In Una burla riuscita c’è forse una delle scene più comiche di tutta la letteratura italiana. Il burlato Mario Samigli – scrittore fallito che crede di star per assistere alla fine del suo fallimento – prende a calci il burlatore, impassibilmente, per un’intera irresistibile pagina. Ma isoliamo anche dalla Coscienza qualche esempio di comicità: «Io ero abbastanza colto essendo passato attraverso due facoltà universitarie eppoi per la mia lunga inerzia, ch’io credo molto istruttiva»; «... posso ritenermi un buon osservatore ma un buon osservatore alquanto cieco»; «... contavo gli scalini che mi conducevano a quel primo piano dicendomi che se erano dispari ciò avrebbe provato ch’essa m’amava ed erano sempre dispari essendovene quarantatré»; «M’è facile di ricordarmi dei propositi che feci allora, prima di tutto perché ne feci d’identici in epoca più recente...».

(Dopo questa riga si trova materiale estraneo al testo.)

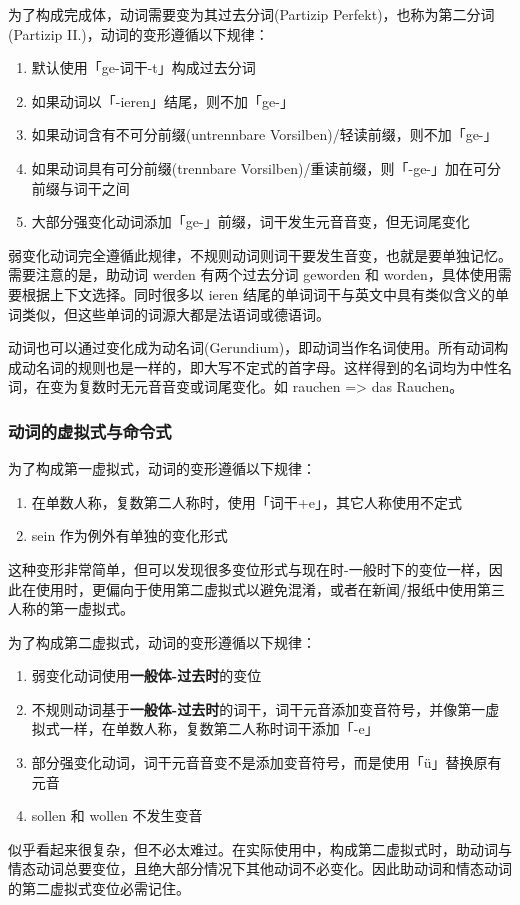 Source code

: 为了构成完成体，动词需要变为其过去分词(Partizip Perfekt)，也称为第二分词(Partizip II.)，动词的变形遵循以下规律：
\begin{enumerate}[leftmargin=3.5em, topsep=0pt, itemsep=0pt, parsep=0pt]
    \item 默认使用「ge-词干-t」构成过去分词
    \item 如果动词以「-ieren」结尾，则不加「ge-」
    \item 如果动词含有不可分前缀(untrennbare Vorsilben)/轻读前缀，则不加「ge-」
    \item 如果动词具有可分前缀(trennbare Vorsilben)/重读前缀，则「-ge-」加在可分前缀与词干之间
    \item 大部分强变化动词添加「ge-」前缀，词干发生元音音变，但无词尾变化
\end{enumerate}
弱变化动词完全遵循此规律，不规则动词则词干要发生音变，也就是要单独记忆。需要注意的是，助动词 werden 有两个过去分词 geworden 和 worden，具体使用需要根据上下文选择。同时很多以 ieren 结尾的单词词干与英文中具有类似含义的单词类似，但这些单词的词源大都是法语词或德语词。

动词也可以通过变化成为动名词(Gerundium)，即动词当作名词使用。所有动词构成动名词的规则也是一样的，即大写不定式的首字母。这样得到的名词均为中性名词，在变为复数时无元音音变或词尾变化。如 rauchen => das Rauchen。

\subsubsection{动词的虚拟式与命令式}

为了构成第一虚拟式，动词的变形遵循以下规律：
\begin{enumerate}[leftmargin=3.5em, topsep=0pt, itemsep=0pt, parsep=0pt]
    \item 在单数人称，复数第二人称时，使用「词干+e」，其它人称使用不定式
    \item sein 作为例外有单独的变化形式
\end{enumerate}
这种变形非常简单，但可以发现很多变位形式与现在时-一般时下的变位一样，因此在使用时，更偏向于使用第二虚拟式以避免混淆，或者在新闻/报纸中使用第三人称的第一虚拟式。

为了构成第二虚拟式，动词的变形遵循以下规律：
\begin{enumerate}[leftmargin=3.5em, topsep=0pt, itemsep=0pt, parsep=0pt]
    \item 弱变化动词使用{\bf 一般体-过去时}的变位
    \item 不规则动词基于{\bf 一般体-过去时}的词干，词干元音添加变音符号，并像第一虚拟式一样，在单数人称，复数第二人称时词干添加「-e」
    \item 部分强变化动词，词干元音音变不是添加变音符号，而是使用「ü」替换原有元音
    \item sollen 和 wollen 不发生变音
\end{enumerate}
似乎看起来很复杂，但不必太难过。在实际使用中，构成第二虚拟式时，助动词与情态动词总要变位，且绝大部分情况下其他动词不必变化。因此助动词和情态动词的第二虚拟式变位必需记住。

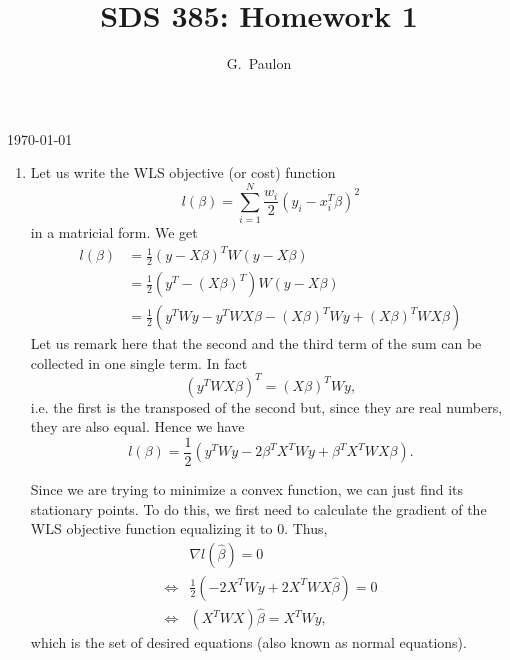 \documentclass{homework}
\title{SDS 385: Homework 1}
\author{G.~Paulon}
\begin{document}
\makeatletter
\begin{titlepage}
	\vspace*{\fill}
	\centering
	{\huge \@title \par}
	\vskip0.5cm
	{\large \@author \par}
	\vskip0.5cm
	{\large \today \par}
	\vspace*{\fill}
\end{titlepage}
\makeatother

\newpage 
\mbox{}
\thispagestyle{empty}
\newpage

\setcounter{page}{1}


\begin{enumerate}[label=(\Alph*)]
\item Let us write the WLS objective (or cost) function $$l (\beta) = \sum_{i=1}^N \frac{w_i}{2} (y_i - x_i^T \beta)^2$$ in a matricial form. We get 
\begin{align*}
l(\beta) &= \frac{1}{2} (y - X \beta)^T W (y - X \beta)
\\
&= \frac{1}{2} (y^T - (X \beta)^T) W (y - X \beta)
\\
&= \frac{1}{2} \left( y^T W y - y^T W X \beta - (X \beta)^T W y + (X \beta)^T W X \beta \right) 
\end{align*}
Let us remark here that the second and the third term of the sum can be collected in one single term. In fact 
$$(y^T W X \beta)^T = (X \beta)^T W y,$$ i.e. the first is the transposed of the second but, since they are real numbers, they are also equal. Hence we have
\begin{equation*}
l(\beta) = \frac{1}{2} \left( y^T W y - 2 \beta^T X^T W y + \beta^T X^T W X \beta \right). 
\end{equation*}

Since we are trying to minimize a convex function, we can just find its stationary points. To do this, we first need to calculate the gradient of the WLS objective function equalizing it to $0$. Thus, 
\begin{align*}
&\nabla l (\hat{\beta}) = 0
\\
\Leftrightarrow &\frac{1}{2} (- 2 X^T W y + 2 X^T W X \hat{\beta}) = 0
\\
\Leftrightarrow &(X^T W X) \hat{\beta} = X^T W y,
\end{align*}
which is the set of desired equations (also known as normal equations). 


\end{enumerate}
\end{document}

Zeno guarda se stesso prima da troppo vicino e lo sgomento gli svisa e gli distoglie lo sguardo. Comincia a guardare dall’alto, per illudersi di star osservarndo uno dei vari personaggi della storia. Al contempo spera che la sola totale sincerità su di sé basti ad assolverlo da irresponsabilità e inerzie. “Abulico” è l’aggettivo più frequente nella critica sveviana. Un altro concetto che ci aiuta a comprendere è quello di sciagura. Parola forte ma in Svevo nulla è morbido. Zeno è uno sciagurato che assiste, godendo perché contento di saper analizzarle, alle proprie sciagure. Una sciagura ti capita o non ti capita senza tua volontà, ma quando si dice “sciagurato” si intende più che “disgraziato”. Nel passaggio dal sostantivo all’aggettivo diventi la causa delle rovine che ti accadono. Zeno si scruta e si condanna: «Nessuno potrà dire ch’io m’abbandoni ad illusioni sul conto mio». Fugge: «Ogni minaccia di sventura m’atterrisce dapprima, ma subito dopo è dimenticata nella fiducia più sicura di saper evitarla». Sa bene, al contrario di ciò che dice in un’occasione: «le cose di cui nessuno sa e che non lasciarono delle tracce, non esistono», che quelle sono appunto le cose più esistenti, nella coscienza, per uno come lui. O le sole esistenti.
La narrativa di Italo Svevo si comprende meglio, come spesso si è detto, in contesto non italiano. Nell’ambito di quell’impero asburgico che ormai non esisteva più (un nome su tutti, Joseph Roth) o di lingua tedesca in generale, e pensiamo allo svizzero tedesco Walser, che entusiasmava Kafka. Quanto alla sua prosa-prosa, all’assenza di lirismo – anche del più autentico che alleggerisce le figure dei protagonisti di Roth o Walser rendono meno grata e più dolorosa la lettura, senza indulgenze la scrittura. E lo avvicinano ancora di più a Kafka.